*** Block opens ***

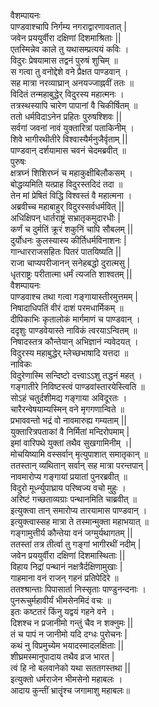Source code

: वैशम्पायनः  
पाण्डवाश्चापि निर्गम्य नगराद्वारणावतात् |  
जवेन प्रययुर्वीरा दक्षिणां दिशमाश्रिताः ||  
एतस्मिन्नेव काले तु यथासम्प्रत्ययं कविः ।  
विदुरः प्रेषयामास तद्वनं पुरुषं शुचिम् ॥  
स गत्वा तु वनोद्देशे वने प्रैक्षत पाण्डवान् ।  
सह मात्रा नरव्याघ्रान् अनयज्जाह्नवीं ततः ॥  
विदितं तन्महाबुद्धेर् विदुरस्य महात्मनः ।  
तत्रस्थस्यापि चारेण पापानां वै चिकीर्षितम् ॥  
ततो धर्मविदाऽनेन प्रहितः पुरुषश्शिवः ||  
सर्वगां जवनां नावं युक्तारित्रां पताकिनीम् ।  
शिवे भागीरथीतीरे विश्वास्यैर्मनुजैर्वृताम् ||  
पाण्डवान् दर्शयामास चवनं चेदमब्रवीत् ॥  
पुरुषः  
क्षत्रघ्नं शिशिरघ्नं च महाकुक्षीबिलौकसम् ।  
बोद्धव्यमिति यत्प्राह विदुरस्तदिदं तदा ॥  
तेन मां प्रेषितं विद्धि विश्वस्तं वै महात्मना ।  
अब्रवीच्च महाबाहुर् विदुरस्सर्वधर्मवित् ||  
अधिक्षिपन् धार्तराष्ट्रं सभ्रातृकमुदारधीः |  
कर्णं च दुर्मतिं क्रूरं शकुनिं चापि सौबलम् ||  
दुर्योधनः कुलस्यास्य कीर्तिधर्मविनाशनः |  
गान्धारराजसहितः पितरं पातयिष्यति ||  
राजा चाप्यपरीजानन् सनेहबद्धो दुरात्मसु |  
धृतराष्ट्रः परीतात्मा धर्मं त्यजति शाश्वतम् ||  
वैशम्पायनः  
पाण्डवाश्च तथा गत्वा गङ्गायास्तीरमुत्तमम् |  
निषादाधिपतिं वीरं दाशं परमधार्मिकम् ॥  
दीपिकाभिः कृतालोकं मार्गमाणं च पाण्डवान् ।  
ददृशुः पाण्डवेयास्ते नाविकं त्वरयाऽन्वितम् ॥  
निषादस्तत्र कौन्तेयान् अभिज्ञानं न्यवेदयत् ।  
विदुरस्य महाबुद्धेर् म्लेच्छभाषादि यत्तदा ॥  
नाविकः  
विदुरेणास्मि सन्दिष्टो दत्त्वाऽऽशु तद्धनं महत् ।  
गङ्गातीरे निविष्टस्त्वं पाण्डवांस्तारयेस्त्विति ॥  
सोऽहं चतुर्दशीमद्य गङ्गाया अविदूरतः ।  
चारैरन्वेषयाम्यस्मिन् वने मृगगणान्विते ॥  
प्रभाववन्तो भद्रं वो नावमारुह्य गम्यताम् ||   
युक्तारित्रपताकां वै निर्मितां मन्दिरोपमाम् |  
इमां वारिपथे युक्तां तथैव सुखगामिनीम् ।|  
मोचयिष्यामि वस्सर्वान् मृत्युपाशात् समातृकान् ॥  
ततस्तान् व्यथितान् सर्वान् सह मात्रा परन्तपान् |  
नावमारोप्य गङ्गायां प्रयातां पुनरब्रवीत् ॥  
विदुरो मूर्ध्न्युपाघ्राय परिष्वज्य वचो मुहुः ।  
अरिष्टं गच्छताव्यग्राः पन्थानमिति चाब्रवीत् ॥  
इत्युक्त्वा तान् समारोप्य तारयामास पाण्डवान्  ।  
इत्युक्त्वास्सह मात्रा ते तस्मान्मुक्ता महाभयात् ॥  
गङ्गामुत्तीर्य कौन्तेया वनं जग्मुर्यथागतम् ||  
ततस्तां तत्र तीर्त्वा तु गङ्गां भागीरथीं नदीम् |  
जवेन प्रययुर्वीरा दक्षिणां दिशमास्थिताः ||  
विहाय निद्रां पन्थानं नक्षत्रैर्दक्षिणामुखाः |  
गाहमाना वनं राजन् गहनं प्रतिपेदिरे ॥  
ततश्श्रान्ताः पिपासार्ता निस्सृताः पाण्डुनन्दनाः ।  
पुनरूचुर्महावीर्यं भीमसेनमिदं वचः ॥  
इतः कष्टतरं किंनु यद्वयं गहने वने ।  
दिशश्च न प्रजानीमो गन्तुं चैव न शक्नुमः ||  
तं च पापं न जानीमो यदि दग्धः पुरोचनः |  
कथं नु विप्रमुच्येम भयादस्मादलक्षिताः ||  
शीघ्रमस्मानुपादाय तथैव व्रज भारत |  
त्वं हि नो बलवानेको यथा सततगस्तथा ||  
इत्युक्तो धर्मराजेन भीमसेनो महाबलः ।  
आदाय कुन्तीं भ्रातॄंश्च जगामाशु महाबलः॥   
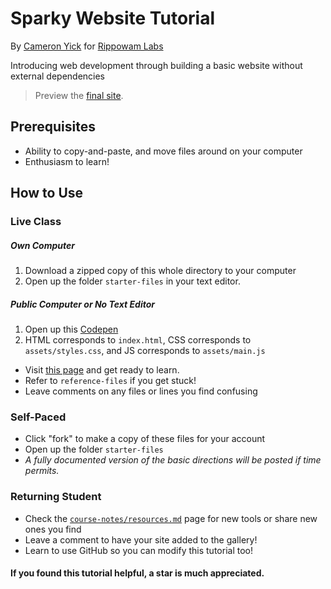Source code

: # Sparky Website Tutorial

By [Cameron Yick][author] for [Rippowam Labs][sponsor]

Introducing web development through building a basic website without external dependencies

> Preview the [final site][final site].

## Prerequisites
- Ability to copy-and-paste, and move files around on your computer
- Enthusiasm to learn!

## How to Use

### Live Class
##### Own Computer
1. Download a zipped copy of this whole directory to your computer
2. Open up the folder `starter-files` in your text editor. 

##### Public Computer or No Text Editor
1. Open up this [Codepen][codepen] 
2. HTML corresponds to `index.html`, CSS corresponds to `assets/styles.css`, and JS corresponds to `assets/main.js`


+ Visit [this page][tutorial] and get ready to learn.
+ Refer to `reference-files` if you get stuck!
+ Leave comments on any files or lines you find confusing

### Self-Paced
+ Click "fork" to make a copy of these files for your account
+ Open up the folder `starter-files` 
+ _A fully documented version of the basic directions will be posted if time permits._

### Returning Student
+ Check the [`course-notes/resources.md`][resources] page for new tools or share new ones you find
+ Leave a comment to have your site added to the gallery!
+ Learn to use GitHub so you can modify this tutorial too!

#### If you found this tutorial helpful, a star is much appreciated.

<!-- TODO: Link to codepen -->
[author]: http://www.cameronyick.us
[sponsor]: https://github.com/RippowamLabs
[tutorial]: https://github.com/hydrosquall/sparky-website-tutorial/blob/master/course-notes/overview.md
[final site]: http://wwww.cameronyick.us/sparky/
[resources]: https://github.com/hydrosquall/sparky-website-tutorial/blob/master/course-notes/resources.md
[starterFiles]: https://github.com/hydrosquall/sparky-website-tutorial/tree/master/course-notes
[codepen]: https://codepen.io/samplelink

*** Block closes ***

Word for word, return the lines from the one holding "2. Open up the" through the end of the entries above.

2. Open up the folder `starter-files` in your text editor. 

##### Public Computer or No Text Editor
1. Open up this [Codepen][codepen] 
2. HTML corresponds to `index.html`, CSS corresponds to `assets/styles.css`, and JS corresponds to `assets/main.js`


+ Visit [this page][tutorial] and get ready to learn.
+ Refer to `reference-files` if you get stuck!
+ Leave comments on any files or lines you find confusing

### Self-Paced
+ Click "fork" to make a copy of these files for your account
+ Open up the folder `starter-files` 
+ _A fully documented version of the basic directions will be posted if time permits._

### Returning Student
+ Check the [`course-notes/resources.md`][resources] page for new tools or share new ones you find
+ Leave a comment to have your site added to the gallery!
+ Learn to use GitHub so you can modify this tutorial too!

#### If you found this tutorial helpful, a star is much appreciated.

<!-- TODO: Link to codepen -->
[author]: http://www.cameronyick.us
[sponsor]: https://github.com/RippowamLabs
[tutorial]: https://github.com/hydrosquall/sparky-website-tutorial/blob/master/course-notes/overview.md
[final site]: http://wwww.cameronyick.us/sparky/
[resources]: https://github.com/hydrosquall/sparky-website-tutorial/blob/master/course-notes/resources.md
[starterFiles]: https://github.com/hydrosquall/sparky-website-tutorial/tree/master/course-notes
[codepen]: https://codepen.io/samplelink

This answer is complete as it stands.